Stored data entries:
▬▬▬▬▬▬▬▬▬▬

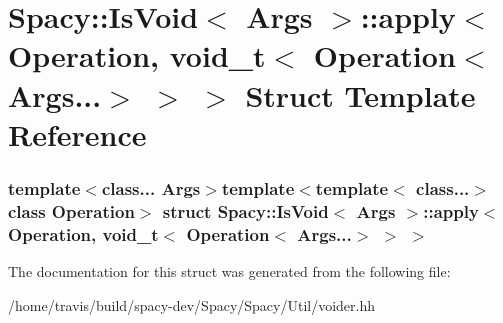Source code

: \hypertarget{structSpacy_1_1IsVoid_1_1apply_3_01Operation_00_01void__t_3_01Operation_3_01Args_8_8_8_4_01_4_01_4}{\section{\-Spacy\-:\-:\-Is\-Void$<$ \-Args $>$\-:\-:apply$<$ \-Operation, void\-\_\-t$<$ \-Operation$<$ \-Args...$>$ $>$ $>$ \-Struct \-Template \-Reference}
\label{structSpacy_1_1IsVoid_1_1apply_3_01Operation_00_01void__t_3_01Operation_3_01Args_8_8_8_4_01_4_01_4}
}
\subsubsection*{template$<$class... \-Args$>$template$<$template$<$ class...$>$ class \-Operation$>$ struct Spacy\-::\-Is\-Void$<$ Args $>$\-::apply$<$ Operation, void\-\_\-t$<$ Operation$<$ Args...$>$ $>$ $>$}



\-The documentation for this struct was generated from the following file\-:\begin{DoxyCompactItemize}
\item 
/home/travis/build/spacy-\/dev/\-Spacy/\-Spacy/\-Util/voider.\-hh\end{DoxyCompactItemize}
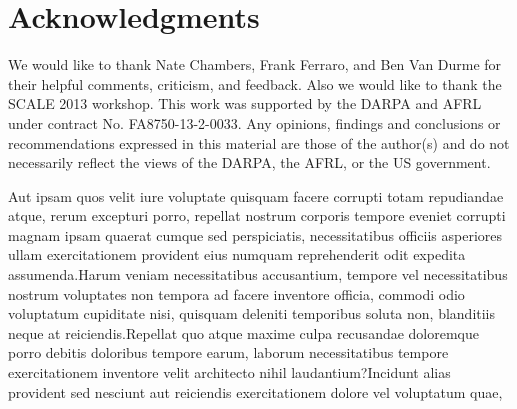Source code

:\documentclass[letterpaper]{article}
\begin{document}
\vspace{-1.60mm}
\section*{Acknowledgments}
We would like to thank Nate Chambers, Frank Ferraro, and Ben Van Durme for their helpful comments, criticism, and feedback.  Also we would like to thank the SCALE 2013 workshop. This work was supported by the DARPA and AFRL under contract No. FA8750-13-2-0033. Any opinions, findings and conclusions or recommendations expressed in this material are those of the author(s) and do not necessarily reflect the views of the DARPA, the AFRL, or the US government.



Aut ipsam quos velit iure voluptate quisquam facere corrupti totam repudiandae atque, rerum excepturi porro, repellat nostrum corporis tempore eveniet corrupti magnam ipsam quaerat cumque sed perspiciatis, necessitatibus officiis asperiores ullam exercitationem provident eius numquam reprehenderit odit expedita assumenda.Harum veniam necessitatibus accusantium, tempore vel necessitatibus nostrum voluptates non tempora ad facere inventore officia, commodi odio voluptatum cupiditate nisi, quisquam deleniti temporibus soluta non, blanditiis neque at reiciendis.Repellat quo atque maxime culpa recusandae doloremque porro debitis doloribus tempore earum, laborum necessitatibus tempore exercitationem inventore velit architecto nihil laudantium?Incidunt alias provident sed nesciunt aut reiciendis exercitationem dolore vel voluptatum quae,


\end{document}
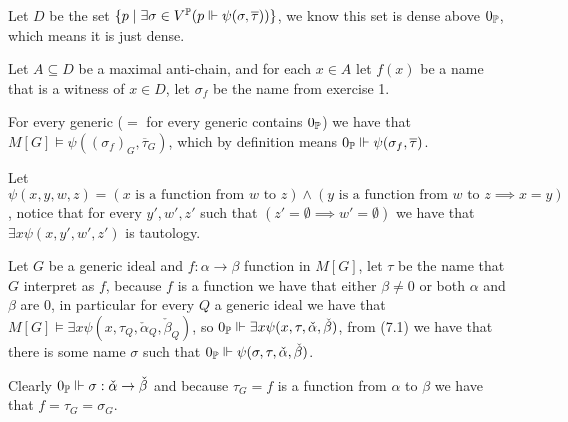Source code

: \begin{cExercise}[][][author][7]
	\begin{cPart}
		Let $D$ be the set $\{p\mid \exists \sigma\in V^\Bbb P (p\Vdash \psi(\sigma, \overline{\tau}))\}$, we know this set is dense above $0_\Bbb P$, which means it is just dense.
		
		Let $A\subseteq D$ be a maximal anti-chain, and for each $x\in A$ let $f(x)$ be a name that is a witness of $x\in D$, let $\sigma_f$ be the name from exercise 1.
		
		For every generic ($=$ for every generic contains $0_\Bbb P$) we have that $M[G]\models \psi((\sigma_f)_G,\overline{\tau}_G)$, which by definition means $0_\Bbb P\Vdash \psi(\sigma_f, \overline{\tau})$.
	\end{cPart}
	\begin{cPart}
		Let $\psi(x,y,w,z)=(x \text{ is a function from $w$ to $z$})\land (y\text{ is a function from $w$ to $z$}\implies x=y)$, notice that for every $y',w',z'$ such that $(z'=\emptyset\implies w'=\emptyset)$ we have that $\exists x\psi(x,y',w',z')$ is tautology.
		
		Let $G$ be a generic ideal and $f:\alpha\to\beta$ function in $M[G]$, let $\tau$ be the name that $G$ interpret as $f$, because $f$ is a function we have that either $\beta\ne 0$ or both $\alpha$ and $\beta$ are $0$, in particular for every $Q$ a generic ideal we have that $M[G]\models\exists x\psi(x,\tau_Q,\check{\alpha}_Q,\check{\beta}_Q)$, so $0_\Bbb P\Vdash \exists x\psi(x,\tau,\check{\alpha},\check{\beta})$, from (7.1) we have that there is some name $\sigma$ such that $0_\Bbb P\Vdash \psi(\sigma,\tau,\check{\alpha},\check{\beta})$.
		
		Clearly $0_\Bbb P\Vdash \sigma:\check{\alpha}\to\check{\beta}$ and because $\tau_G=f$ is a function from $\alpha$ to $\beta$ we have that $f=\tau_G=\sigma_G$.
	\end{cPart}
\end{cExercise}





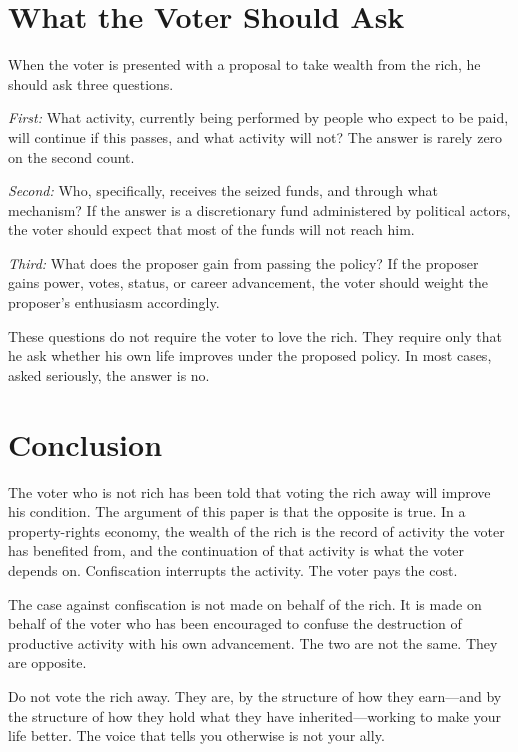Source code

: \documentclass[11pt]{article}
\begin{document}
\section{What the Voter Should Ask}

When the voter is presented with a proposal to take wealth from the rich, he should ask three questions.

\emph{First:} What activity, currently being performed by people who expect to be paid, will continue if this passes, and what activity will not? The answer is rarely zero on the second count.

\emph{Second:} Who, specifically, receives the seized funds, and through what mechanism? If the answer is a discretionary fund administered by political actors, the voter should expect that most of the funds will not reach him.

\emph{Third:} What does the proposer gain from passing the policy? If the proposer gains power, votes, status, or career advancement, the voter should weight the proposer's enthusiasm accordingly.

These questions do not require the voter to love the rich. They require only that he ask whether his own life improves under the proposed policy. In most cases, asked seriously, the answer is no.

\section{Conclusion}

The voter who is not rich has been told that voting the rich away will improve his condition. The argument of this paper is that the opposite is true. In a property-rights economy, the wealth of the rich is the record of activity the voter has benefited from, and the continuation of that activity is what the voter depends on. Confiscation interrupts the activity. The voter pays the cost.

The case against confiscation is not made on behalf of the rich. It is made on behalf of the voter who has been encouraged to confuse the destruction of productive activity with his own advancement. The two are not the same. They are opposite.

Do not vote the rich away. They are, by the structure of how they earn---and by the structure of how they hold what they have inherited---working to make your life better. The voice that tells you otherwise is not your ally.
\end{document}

▬▬▬▬▬▬▬▬▬▬

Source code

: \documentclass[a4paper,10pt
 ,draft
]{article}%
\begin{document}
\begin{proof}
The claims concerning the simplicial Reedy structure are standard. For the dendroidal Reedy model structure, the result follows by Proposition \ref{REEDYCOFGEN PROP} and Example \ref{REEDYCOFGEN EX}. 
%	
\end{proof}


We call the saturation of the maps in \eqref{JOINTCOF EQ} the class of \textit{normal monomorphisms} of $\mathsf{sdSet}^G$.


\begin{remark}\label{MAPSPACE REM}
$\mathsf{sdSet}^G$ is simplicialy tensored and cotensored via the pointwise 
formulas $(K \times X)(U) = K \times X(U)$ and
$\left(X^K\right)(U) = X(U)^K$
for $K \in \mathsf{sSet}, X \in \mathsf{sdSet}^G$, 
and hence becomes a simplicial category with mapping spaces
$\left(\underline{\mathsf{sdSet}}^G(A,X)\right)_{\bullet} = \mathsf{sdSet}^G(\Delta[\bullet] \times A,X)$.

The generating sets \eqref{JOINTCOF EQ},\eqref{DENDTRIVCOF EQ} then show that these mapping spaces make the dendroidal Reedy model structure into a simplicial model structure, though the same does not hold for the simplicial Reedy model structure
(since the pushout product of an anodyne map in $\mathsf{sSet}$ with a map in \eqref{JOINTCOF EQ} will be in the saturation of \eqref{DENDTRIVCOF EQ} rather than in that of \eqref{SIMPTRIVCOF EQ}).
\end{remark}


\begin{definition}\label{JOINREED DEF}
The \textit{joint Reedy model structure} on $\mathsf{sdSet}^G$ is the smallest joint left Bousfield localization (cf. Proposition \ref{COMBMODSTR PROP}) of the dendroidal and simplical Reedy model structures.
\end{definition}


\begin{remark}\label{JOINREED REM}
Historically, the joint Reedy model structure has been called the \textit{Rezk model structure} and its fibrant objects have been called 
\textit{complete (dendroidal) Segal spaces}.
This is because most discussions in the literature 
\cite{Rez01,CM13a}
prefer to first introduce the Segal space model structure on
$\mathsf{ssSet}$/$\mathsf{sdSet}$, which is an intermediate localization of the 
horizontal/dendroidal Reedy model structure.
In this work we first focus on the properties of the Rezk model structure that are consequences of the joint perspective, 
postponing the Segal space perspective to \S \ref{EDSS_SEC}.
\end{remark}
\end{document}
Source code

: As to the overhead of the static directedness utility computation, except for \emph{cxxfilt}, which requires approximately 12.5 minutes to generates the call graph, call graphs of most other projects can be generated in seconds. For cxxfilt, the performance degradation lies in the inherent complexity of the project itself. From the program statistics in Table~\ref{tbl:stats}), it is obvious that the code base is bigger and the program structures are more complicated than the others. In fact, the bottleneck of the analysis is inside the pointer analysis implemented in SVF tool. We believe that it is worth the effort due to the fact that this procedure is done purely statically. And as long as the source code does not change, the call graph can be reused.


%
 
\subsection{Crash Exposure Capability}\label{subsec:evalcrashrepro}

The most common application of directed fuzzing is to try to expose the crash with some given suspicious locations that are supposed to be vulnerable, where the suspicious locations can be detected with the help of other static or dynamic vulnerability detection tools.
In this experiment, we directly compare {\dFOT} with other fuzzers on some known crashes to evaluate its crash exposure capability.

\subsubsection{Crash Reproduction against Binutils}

▬▬▬▬▬▬▬▬▬▬

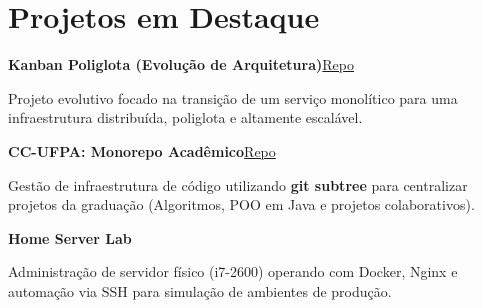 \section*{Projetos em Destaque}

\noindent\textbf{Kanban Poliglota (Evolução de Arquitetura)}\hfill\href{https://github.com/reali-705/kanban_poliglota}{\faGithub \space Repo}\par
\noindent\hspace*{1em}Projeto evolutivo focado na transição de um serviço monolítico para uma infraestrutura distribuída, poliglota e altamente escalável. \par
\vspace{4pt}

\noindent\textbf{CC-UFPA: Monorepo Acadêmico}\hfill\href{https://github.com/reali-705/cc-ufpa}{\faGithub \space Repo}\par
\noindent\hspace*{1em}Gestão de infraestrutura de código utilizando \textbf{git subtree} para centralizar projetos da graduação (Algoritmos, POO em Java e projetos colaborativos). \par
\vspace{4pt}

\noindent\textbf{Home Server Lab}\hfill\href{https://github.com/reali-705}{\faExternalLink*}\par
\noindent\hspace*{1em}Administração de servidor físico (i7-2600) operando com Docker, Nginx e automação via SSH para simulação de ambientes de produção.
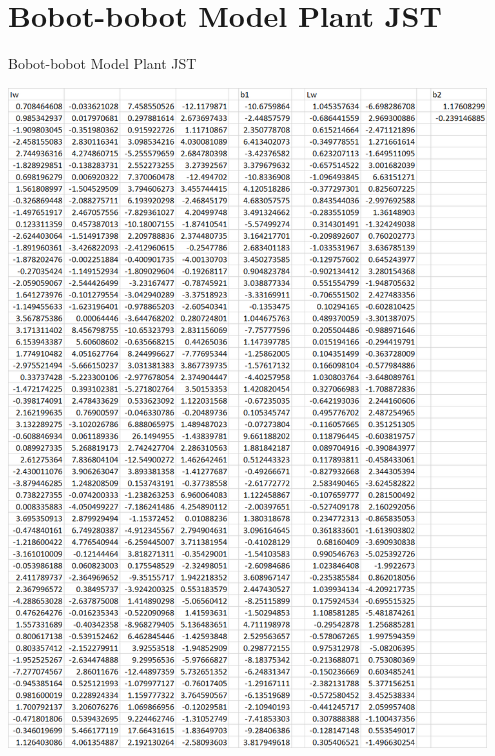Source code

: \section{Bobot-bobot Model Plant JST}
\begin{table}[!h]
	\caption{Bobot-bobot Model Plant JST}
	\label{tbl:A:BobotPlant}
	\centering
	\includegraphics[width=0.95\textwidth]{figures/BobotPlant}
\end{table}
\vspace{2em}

▬▬▬▬▬▬▬▬▬▬

What is needed: Please return a copy of each line in the entries that has the string "Proposition".

Finished exercise:
The claims concerning the simplicial Reedy structure are standard. For the dendroidal Reedy model structure, the result follows by Proposition \ref{REEDYCOFGEN PROP} and Example \ref{REEDYCOFGEN EX}. 
The \textit{joint Reedy model structure} on $\mathsf{sdSet}^G$ is the smallest joint left Bousfield localization (cf. Proposition \ref{COMBMODSTR PROP}) of the dendroidal and simplical Reedy model structures.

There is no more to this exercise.